| name | artifact-reviewer |
| description | Use this skill when reviewing, auditing, visually checking, scoring, or improving generated TensorPM artifacts and deliverables, including PowerPoint decks, Excel workbooks, Word documents, PDF reports, previews, Folien, Tabellen, Berichte, Protokolle, Druckversionen, structured diagnostics, render-and-critique loops, artifact QA, quality gates, and acceptance review. |
| version | 0.1.3 |
Artifact Reviewer
Use this instruction-only skill for an independent quality review of generated
artifacts. The default output is a review, not a regenerated artifact.
For visual QA, formula/reconciliation checks, or repeated review loops, make a
second describe_skill call with
referencePath: "references/structured-diagnostics.md" and use
selectedReference.content as the deferred diagnostics checklist.
Review Stance
- Judge the artifact against the user's original request, the available
TensorPM source data, and the relevant format-specific quality gate.
- Use the user's language for the review unless they ask otherwise.
- Findings come first. Do not start with praise or a general summary.
- Do not rewrite or regenerate the artifact unless the user explicitly asks
for fixes after the review.
- Be explicit about review evidence. If the artifact cannot be opened,
rendered, or staged, state that limitation and review only what is available.
Workflow
- Identify artifact type, original user request, intended audience, and
whether the artifact is draft, internal, or client-facing.
- If the matching format guide is installed, call
describe_skill for it and
use its Quality Gate as part of the acceptance criteria:
presentation-deck for .pptx
excel-artifact-guide for .xlsx
word-artifact-guide for .docx
pdf-artifact-guide for .pdf
- Gather evidence before judging. Prefer structured diagnostics over generic
taste comments:
- For HTML/PDF reports, prefer a
render_html PNG preview when source HTML
is available.
- For attached or project files, stage them with
execute_code files and
inspect only the needed metadata/structure. Do not dump raw rows or full
document text into chat.
- For generated code snippets, review layout constants, output file naming,
data aggregation, and library constraints.
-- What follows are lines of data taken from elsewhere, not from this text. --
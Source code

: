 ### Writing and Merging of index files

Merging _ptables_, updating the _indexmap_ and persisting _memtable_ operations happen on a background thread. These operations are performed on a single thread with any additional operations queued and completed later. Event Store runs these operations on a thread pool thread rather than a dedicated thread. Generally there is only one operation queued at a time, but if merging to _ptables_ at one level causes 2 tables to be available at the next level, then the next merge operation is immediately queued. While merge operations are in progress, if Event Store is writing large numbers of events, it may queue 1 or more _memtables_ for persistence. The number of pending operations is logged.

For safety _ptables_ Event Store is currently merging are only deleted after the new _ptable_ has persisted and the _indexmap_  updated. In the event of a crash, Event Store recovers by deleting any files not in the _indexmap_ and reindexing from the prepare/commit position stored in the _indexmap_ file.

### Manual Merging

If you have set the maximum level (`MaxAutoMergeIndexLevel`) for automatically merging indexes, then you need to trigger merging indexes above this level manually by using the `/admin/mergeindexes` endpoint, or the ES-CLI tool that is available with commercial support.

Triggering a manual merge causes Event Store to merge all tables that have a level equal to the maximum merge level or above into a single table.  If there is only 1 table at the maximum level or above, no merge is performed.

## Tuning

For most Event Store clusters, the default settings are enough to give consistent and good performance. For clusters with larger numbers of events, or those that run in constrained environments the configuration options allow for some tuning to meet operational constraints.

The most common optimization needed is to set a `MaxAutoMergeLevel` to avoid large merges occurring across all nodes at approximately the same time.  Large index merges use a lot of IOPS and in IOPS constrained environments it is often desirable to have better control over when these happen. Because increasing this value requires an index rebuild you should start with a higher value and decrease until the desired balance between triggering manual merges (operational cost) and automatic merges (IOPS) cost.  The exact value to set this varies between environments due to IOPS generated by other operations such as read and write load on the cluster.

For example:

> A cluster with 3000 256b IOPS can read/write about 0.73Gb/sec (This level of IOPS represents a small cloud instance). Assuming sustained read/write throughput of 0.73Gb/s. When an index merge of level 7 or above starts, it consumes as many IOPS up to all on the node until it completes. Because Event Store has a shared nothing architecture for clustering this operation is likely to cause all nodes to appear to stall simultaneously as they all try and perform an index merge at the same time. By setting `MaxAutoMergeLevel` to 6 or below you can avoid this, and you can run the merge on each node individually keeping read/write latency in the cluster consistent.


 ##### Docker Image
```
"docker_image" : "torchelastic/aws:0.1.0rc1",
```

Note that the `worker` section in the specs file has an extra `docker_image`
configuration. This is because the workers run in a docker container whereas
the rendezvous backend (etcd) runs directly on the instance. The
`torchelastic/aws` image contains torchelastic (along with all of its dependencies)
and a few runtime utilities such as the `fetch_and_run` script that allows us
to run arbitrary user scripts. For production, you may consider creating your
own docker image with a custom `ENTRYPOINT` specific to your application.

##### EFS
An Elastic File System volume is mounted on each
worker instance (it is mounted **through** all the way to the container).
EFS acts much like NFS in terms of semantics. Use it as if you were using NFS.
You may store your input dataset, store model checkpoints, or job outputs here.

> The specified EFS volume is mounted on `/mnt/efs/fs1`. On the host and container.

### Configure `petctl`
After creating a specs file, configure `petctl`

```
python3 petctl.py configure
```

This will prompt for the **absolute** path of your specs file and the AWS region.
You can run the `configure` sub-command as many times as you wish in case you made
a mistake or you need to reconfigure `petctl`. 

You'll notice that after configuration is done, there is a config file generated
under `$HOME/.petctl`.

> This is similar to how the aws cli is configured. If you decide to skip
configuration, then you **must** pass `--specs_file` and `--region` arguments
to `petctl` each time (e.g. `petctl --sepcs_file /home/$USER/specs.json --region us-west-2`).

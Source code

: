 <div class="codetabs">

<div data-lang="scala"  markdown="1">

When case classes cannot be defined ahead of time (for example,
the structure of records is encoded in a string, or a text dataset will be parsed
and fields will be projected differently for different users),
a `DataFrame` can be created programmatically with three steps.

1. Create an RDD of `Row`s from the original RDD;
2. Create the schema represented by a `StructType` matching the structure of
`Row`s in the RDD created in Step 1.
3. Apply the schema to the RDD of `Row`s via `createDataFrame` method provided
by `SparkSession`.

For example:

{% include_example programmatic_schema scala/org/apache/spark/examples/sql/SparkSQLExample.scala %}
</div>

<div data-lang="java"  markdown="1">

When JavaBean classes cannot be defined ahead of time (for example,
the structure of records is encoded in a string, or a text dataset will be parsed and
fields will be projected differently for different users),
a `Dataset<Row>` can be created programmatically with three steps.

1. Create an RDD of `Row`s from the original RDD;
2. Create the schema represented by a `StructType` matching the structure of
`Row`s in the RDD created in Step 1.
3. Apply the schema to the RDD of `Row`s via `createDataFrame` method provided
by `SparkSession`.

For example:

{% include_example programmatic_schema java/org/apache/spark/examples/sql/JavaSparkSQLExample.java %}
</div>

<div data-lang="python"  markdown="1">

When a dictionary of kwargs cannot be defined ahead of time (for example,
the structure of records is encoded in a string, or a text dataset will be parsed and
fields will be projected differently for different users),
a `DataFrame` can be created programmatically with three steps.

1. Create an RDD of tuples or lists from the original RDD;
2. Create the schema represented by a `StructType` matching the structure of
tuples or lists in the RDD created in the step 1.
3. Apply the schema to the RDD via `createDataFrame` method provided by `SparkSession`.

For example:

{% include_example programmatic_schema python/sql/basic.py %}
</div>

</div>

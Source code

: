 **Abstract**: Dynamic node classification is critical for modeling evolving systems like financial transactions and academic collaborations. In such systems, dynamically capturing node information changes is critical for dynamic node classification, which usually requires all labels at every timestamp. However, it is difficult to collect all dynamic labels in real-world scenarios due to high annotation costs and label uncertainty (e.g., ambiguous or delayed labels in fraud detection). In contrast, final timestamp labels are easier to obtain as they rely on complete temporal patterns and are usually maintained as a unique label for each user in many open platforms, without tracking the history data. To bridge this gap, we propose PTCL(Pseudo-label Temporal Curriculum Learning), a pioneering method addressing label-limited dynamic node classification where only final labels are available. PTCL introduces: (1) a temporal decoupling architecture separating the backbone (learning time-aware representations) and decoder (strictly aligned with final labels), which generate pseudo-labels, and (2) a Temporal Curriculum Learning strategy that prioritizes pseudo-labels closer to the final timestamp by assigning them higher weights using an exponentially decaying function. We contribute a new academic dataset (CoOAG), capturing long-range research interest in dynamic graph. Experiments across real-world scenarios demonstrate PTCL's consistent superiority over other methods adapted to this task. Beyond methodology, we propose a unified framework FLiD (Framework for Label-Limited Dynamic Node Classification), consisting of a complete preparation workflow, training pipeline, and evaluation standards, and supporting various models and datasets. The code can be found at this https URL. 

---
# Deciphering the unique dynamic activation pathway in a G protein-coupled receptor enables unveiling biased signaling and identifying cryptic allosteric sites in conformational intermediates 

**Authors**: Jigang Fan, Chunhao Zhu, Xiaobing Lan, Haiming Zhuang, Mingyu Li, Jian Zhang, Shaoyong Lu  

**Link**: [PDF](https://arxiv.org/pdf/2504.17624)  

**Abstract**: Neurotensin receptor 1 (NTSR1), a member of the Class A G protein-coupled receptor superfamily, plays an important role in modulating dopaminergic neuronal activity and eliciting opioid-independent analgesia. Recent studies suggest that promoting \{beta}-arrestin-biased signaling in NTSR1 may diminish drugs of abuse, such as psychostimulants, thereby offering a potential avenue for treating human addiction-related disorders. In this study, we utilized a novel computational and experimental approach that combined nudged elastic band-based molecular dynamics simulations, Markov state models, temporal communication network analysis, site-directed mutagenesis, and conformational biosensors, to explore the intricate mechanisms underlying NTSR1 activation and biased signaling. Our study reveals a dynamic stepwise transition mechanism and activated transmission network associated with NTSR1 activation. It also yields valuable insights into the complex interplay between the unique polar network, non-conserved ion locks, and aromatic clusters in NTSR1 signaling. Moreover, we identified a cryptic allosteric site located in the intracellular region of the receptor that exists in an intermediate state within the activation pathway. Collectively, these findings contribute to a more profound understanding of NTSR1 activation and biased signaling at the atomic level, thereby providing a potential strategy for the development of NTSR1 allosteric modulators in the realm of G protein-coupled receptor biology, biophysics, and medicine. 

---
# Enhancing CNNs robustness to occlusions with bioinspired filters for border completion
- Compare artifact content with the request and source data. Check counts,
totals, dates, owners, units, currencies, status labels, and assumptions.
- Return a severity-ranked review using the format below.
- If running an iterative review loop, cap normal review/fix cycles at 1-3
passes unless the user asks for exhaustive polishing.
- If the user asks to fix issues, make the smallest targeted correction,
regenerate or rerender as needed, and run the review gate again.
Severity Scale
- Blocker: do not share; core request, file validity, data correctness, or
severe layout/readability is broken.
- Major: usable only after fixing a specific content, reconciliation,
structure, or layout issue.
- Minor: noticeable issue that does not change the core decision or use
case.
- Polish: optional improvement with low risk.
Review Output
Use this compact structure:
Verdict: Go | Go after fixes | No-go
Findings
- [Blocker|Major|Minor|Polish] Specific issue. Evidence: ... Fix: ...
Checks Passed
- ...
Review Limits
- ...
For structured evidence, include exact cells, pages, slides, sections, or code
constants when available.
If there are no blocker or major findings, say that clearly in the verdict and
still list any residual risk or unchecked evidence.
Format-Specific Checks
PowerPoint
- Slide count fits the use case and audience.
- Each slide title states a takeaway.
- Slides are not overloaded with dense paragraphs, tiny tables, or ambiguous
charts.
- Dates, units, owners, risk labels, and assumptions are visible.
- Visual hierarchy and spacing are consistent enough for the audience.
Excel
- Summary totals reconcile with detail rows.
- Formulas are intentional, valid, and reference the right sheets/ranges.
- Editable inputs, calculations, raw data, and assumptions are separated.
- Dates, currencies, units, statuses, and priorities are consistent.
- The workbook is not just a raw dump unless the user requested an export.
Word
- Required sections are present and ordered logically.
- Decisions and action items are separated from background narrative.
- Tables have clear headers and are not too wide for a normal page.
- Owners, due dates, statuses, names, and assumptions match source data.
- The document remains editable with semantic headings and normal text.
PDF
- Designed PDFs have a visual preview check when available.
- Text is readable, not clipped, and not overlapping.
- Page breaks do not split key headings or tables awkwardly.
- Headers, footers, dates, source notes, and page-level context are consistent.
- Status colors also have text labels and print legibly.
Gotchas
- Do not approve an artifact because it "looks plausible" if the totals,
counts, or source facts were not checked.
- Do not use a generation guide as a substitute for review evidence.
- Do not ask for a new artifact when a targeted fix is enough.
- Do not bury blockers under style suggestions.
- If the active model cannot inspect images, do not claim visual validation;
describe the limitation and ask for a vision-capable review if needed.